> _Problem statement_
Say how many of the lines below contain the word "Conexão"; nothing else belongs in the answer.

─── Data excerpts ───

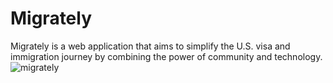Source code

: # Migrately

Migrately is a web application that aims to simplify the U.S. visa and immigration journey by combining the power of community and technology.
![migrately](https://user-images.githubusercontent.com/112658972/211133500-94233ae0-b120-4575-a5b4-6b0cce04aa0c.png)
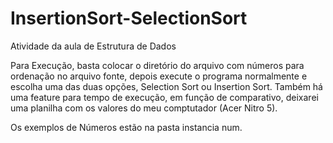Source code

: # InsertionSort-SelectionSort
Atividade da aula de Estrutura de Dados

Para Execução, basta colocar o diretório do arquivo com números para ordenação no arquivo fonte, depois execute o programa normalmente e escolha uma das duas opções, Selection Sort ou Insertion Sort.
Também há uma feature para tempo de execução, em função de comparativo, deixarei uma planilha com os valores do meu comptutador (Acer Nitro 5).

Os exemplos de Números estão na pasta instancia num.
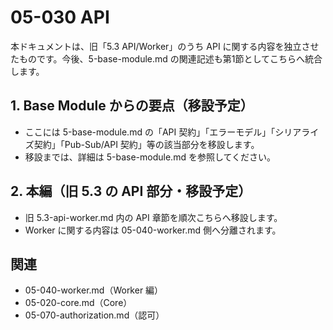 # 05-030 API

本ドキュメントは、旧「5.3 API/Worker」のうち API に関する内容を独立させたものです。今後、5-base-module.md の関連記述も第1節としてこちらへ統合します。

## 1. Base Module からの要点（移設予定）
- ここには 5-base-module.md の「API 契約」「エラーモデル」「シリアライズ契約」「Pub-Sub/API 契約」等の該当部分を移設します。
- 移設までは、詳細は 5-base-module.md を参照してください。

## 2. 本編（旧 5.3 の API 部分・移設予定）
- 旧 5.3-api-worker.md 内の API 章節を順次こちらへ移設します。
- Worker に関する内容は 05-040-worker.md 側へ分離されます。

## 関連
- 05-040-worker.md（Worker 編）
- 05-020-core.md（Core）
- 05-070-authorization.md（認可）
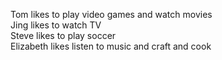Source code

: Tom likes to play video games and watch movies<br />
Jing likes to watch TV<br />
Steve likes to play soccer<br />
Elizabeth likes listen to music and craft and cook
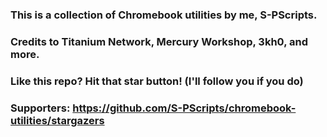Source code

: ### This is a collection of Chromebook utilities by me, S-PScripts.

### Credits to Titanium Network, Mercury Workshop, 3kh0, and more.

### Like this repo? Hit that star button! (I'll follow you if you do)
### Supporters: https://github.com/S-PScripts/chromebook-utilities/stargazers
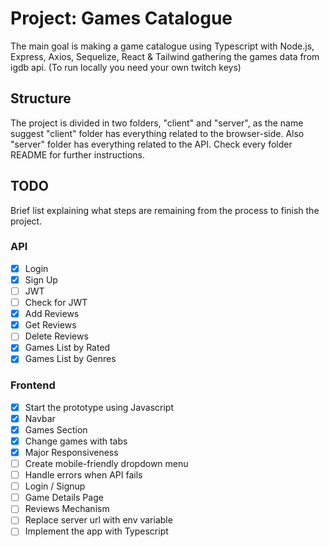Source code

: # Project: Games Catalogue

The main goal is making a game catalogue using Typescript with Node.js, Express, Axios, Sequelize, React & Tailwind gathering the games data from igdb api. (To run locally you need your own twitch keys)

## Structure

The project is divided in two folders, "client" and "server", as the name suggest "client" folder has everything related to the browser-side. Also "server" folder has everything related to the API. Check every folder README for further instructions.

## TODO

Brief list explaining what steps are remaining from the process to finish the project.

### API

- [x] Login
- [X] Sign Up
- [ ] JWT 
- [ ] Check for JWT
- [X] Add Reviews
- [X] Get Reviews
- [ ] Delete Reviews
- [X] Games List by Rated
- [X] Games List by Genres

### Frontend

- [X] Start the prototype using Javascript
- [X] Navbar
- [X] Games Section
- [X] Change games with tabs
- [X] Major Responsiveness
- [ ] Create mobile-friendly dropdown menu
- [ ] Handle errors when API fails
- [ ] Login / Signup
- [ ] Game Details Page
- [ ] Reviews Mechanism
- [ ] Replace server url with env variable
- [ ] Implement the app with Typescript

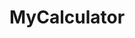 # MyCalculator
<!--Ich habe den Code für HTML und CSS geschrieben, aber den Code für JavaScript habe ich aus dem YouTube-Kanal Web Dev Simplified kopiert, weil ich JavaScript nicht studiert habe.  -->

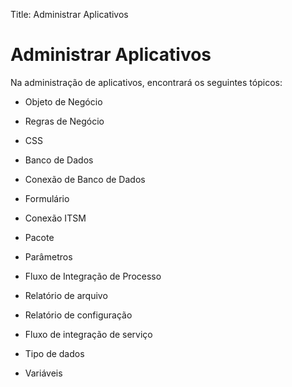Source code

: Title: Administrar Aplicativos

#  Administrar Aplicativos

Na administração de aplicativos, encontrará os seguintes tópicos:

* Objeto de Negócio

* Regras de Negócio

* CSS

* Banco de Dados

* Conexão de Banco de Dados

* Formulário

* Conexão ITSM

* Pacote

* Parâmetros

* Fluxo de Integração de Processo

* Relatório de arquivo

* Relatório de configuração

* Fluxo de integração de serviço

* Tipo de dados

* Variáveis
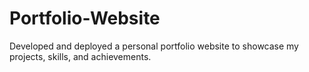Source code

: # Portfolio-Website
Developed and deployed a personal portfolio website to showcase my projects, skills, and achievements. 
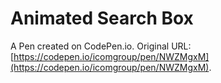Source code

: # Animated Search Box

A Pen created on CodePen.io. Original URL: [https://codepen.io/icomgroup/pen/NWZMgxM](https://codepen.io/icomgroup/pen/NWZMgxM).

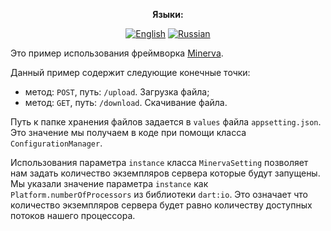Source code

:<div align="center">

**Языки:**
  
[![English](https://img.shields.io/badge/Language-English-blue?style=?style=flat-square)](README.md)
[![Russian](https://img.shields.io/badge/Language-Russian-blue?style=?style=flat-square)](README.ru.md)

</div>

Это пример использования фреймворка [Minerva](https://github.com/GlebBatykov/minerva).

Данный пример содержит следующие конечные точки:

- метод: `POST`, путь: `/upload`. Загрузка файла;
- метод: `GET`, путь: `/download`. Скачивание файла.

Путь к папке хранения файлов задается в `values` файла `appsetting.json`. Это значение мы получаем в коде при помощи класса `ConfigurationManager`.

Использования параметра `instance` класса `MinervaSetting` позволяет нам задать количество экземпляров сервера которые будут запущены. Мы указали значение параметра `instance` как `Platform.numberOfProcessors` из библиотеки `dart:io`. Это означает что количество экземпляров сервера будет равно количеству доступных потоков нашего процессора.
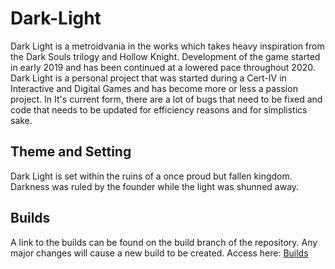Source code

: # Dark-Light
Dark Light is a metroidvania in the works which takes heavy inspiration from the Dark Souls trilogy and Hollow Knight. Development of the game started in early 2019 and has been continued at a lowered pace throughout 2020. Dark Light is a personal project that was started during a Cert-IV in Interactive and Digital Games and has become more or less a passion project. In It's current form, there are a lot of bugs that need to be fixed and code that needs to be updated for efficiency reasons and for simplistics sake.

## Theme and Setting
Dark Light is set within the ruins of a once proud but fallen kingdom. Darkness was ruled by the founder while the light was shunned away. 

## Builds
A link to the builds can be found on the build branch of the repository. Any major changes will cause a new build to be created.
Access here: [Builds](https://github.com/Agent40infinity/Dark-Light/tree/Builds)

───

> _Answer to this task_
2